_ABOUT THIS EXERCISE_
Go through the records and show each line where the word "African" occurs.

_THE INPUT_

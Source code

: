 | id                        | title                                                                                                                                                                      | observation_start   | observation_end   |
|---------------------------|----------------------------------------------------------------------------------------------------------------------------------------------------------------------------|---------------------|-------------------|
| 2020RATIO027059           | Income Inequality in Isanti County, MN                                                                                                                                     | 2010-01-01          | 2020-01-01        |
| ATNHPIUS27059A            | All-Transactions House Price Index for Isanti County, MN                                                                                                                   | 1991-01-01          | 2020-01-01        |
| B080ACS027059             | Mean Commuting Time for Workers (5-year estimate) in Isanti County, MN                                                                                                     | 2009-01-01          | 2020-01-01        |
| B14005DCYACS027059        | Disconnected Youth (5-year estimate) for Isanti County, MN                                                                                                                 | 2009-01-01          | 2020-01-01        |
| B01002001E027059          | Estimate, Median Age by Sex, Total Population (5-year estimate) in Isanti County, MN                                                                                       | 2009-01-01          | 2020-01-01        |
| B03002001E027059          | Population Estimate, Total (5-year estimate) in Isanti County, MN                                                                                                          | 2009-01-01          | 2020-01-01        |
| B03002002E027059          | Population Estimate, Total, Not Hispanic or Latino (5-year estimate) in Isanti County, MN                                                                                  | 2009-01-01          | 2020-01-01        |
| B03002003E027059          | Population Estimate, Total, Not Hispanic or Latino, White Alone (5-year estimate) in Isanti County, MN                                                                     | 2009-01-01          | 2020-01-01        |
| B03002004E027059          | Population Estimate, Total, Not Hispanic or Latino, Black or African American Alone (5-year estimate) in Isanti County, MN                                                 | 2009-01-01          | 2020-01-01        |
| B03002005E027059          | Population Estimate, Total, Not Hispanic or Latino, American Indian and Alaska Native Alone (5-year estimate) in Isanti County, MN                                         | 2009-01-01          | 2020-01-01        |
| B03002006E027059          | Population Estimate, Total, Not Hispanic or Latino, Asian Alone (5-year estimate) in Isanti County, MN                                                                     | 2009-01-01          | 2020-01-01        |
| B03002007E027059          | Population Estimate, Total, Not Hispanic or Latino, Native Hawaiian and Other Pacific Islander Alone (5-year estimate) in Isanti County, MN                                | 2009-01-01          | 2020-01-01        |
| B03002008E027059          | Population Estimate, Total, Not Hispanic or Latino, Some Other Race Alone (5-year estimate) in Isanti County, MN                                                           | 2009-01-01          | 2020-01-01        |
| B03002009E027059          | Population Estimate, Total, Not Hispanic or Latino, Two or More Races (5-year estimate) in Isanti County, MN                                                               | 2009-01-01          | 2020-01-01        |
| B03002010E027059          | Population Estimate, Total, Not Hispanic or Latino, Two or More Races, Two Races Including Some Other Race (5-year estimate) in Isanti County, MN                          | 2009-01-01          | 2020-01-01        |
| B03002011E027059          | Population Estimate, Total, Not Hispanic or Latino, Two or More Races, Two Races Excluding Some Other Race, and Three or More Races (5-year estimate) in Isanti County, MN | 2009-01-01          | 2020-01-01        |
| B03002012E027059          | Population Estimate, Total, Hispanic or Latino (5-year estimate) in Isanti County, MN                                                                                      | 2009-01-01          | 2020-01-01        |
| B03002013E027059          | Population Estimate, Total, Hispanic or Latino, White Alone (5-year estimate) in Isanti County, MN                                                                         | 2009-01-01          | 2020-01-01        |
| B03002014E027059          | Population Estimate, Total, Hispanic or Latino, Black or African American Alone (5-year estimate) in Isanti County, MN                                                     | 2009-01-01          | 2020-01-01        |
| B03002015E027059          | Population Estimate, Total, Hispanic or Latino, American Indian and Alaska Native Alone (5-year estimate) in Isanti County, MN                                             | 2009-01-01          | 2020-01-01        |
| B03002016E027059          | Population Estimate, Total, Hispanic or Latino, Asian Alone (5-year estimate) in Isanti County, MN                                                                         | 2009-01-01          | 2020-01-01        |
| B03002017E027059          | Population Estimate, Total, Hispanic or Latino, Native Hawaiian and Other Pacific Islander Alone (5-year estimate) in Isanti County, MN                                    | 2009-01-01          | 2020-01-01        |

_RESPONSE TO THE TASK_
| B03002004E027059          | Population Estimate, Total, Not Hispanic or Latino, Black or African American Alone (5-year estimate) in Isanti County, MN                                                 | 2009-01-01          | 2020-01-01        |
| B03002014E027059          | Population Estimate, Total, Hispanic or Latino, Black or African American Alone (5-year estimate) in Isanti County, MN                                                     | 2009-01-01          | 2020-01-01        |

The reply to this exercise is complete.